On a more sober note, we did a piece of work for CALM last year, around trying to confront the role that social media plays in young men’s lives. We put a piece of work out through Instagram which was an iconic shot of a guy looking fantastic and happy and then a really hard-hitting fact about the fact that that person then took their own life or suffered severe mental health issues. We wanted to try and use social media to confront a social media problem, a societal, cultural problem.

Those are either end of the scale. One’s quite fun and frivolous and about engagement and populist. And one’s more about trying to make a cultural comment and contribute in that way.

Creativebrief: Industry wide what work have you noticed or thought I wish I’d done that over the last year?

James Townsend: If you look at the Me Too movement, whilst not a marketing campaign in the traditional sense, if you look at the mechanics of how that’s come to bear, it’s incredibly personal and intimate experiences told in an incredibly public way. There’s lessons to be learned there in terms of how that travelled and gained traction.

But then conversely Super Bowl recently, a lot of the body of work was incredibly light hearted and frivolous against a backdrop of the macro economics of the world, which at the moment are very heavy, lots of concern, worried communities. The marketing community’s answer to that was to provide some levity. It pushed against the current tide. Unbridled entertainment versus heavy comment.

Creativebrief: What about outside the UK, are there any agencies that you think are particularly influential?

James Townsend: DAVID in Miami are doing some excellent work. We work with Burger King here in the UK and so we have some sight of that. What you see is an agency that’s incredibly attuned to culture. What’s interesting about what they’re doing with Burger King is their speed to market and the way in which they’re working. We admire that in terms of the ability to come up with a cultural comment and distribute it in a modern, innovative way. The Global CMO’s brief to us when we came onto the business was they want billion impression ideas. That tells you everything you need to know.

DAVID have done brilliant advertising delivered in a modern, digital way, done very quickly and without too much infrastructure. Their projects were relevant in the media at the time, so they got it out there at that point rather than being late to the party which is where we sometimes fail as a market and as an industry.

“Less focus on the extact final answer of your creative idea...It gives you a chance to build a genuinely credible relationship because the how leads to the what. If we get how we work right and how we interact together, we'll probably make some compelling work together."

Creativebrief: How do you see the advertising industry, digital space evolving over the next few years?

James Townsend: The change in our business model will result in better output. You’re going to see more cause and effect-based remuneration. Agencies that win will come up with more innovative ways of getting paid for their actual value. There will also be greater transparency in how money is made so the idea of big mark-ups will dissipate. Those two factors will result in agencies having to come up with more credible solutions that are more valuable for clients.

In a measurable world there’s an opportunity for us to get paid commensurably and to become a more meritocratic industry.

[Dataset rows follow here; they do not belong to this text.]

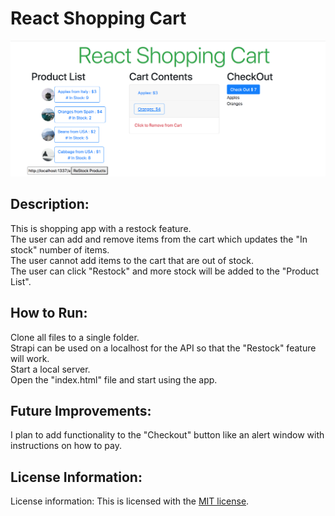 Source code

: # React Shopping Cart

<img src=./ReactShoppingCart.png>

## Description:
<p> This is shopping app with a restock feature. <br> The user can add and remove items from the cart which updates the "In stock" number of items. <br> The user cannot add items to the cart that are out of stock. <br>The user can click "Restock" and more stock will be added to the "Product List". </p>

## How to Run:
<p> Clone all files to a single folder. <br> Strapi can be used on a localhost for the API so that the "Restock" feature will work. <br> Start a local server. </br> Open the "index.html" file and start using the app.</p>

## Future Improvements:
<p> I plan to add functionality to the "Checkout" button like an alert window with instructions on how to pay. </p>

## License Information:
License information: This is licensed with the [MIT license](https://github.com/khallockguede/ReactShoppingCart/blob/main/LICENSE). 

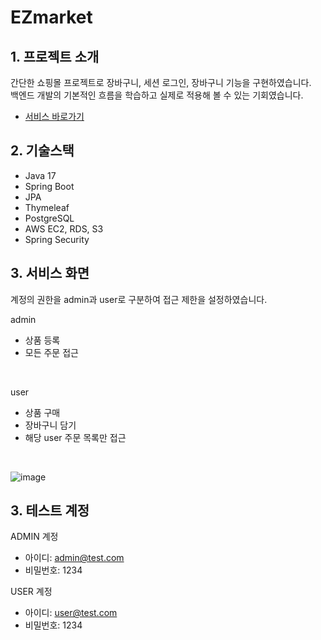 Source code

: # EZmarket

## 1. 프로젝트 소개 
간단한 쇼핑몰 프로젝트로 장바구니, 세션 로그인, 장바구니 기능을 구현하였습니다. <br>
백엔드 개발의 기본적인 흐름을 학습하고 실제로 적용해 볼 수 있는 기회였습니다.

- [서비스 바로가기](https://ezmarket.shop)


## 2. 기술스택
- Java 17
- Spring Boot
- JPA
- Thymeleaf
- PostgreSQL
- AWS EC2, RDS, S3
- Spring Security

## 3. 서비스 화면
계정의 권한을 admin과 user로 구분하여 접근 제한을 설정하였습니다.

admin
- 상품 등록
- 모든 주문 접근
<br>

user
- 상품 구매
- 장바구니 담기
- 해당 user 주문 목록만 접근
<br>

![image](https://github.com/user-attachments/assets/5260d87c-ed09-4c77-a8a2-e79d49b4127d)


## 3. 테스트 계정

ADMIN 계정
- 아이디: admin@test.com
- 비밀번호: 1234

USER 계정
- 아이디: user@test.com
- 비밀번호: 1234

That will mean the best people, the best agencies rise to the top because their ideas will be paid for at their value because they’re effective, they work, they drive whatever metric they need to drive.

Creativebrief: What are your ambitions for 360i?

James Townsend: I want us to help people involved in our business realise their potential, develop more and more interesting ways of working and the output and results from that, and then contribute to the Dentsu Aegis Network in an ever more important way.

Creativebrief: Something that we talk about a lot at Creativebrief is the changing nature of the traditional pitch. What are your thoughts on that? Have you seen it changing, do you think it has changed enough?

James Townsend: Massively, we do see it changing. Fewer shootouts, fewer big reveals and more and more collaborative working processes where clients get a chance to see how we work. What we’re seeing is that your method is becoming as important as your output at pitch stage, so being able to see the tools that you use, how you use them, how you choreograph your people, how quickly and agile you come to ideas and solutions.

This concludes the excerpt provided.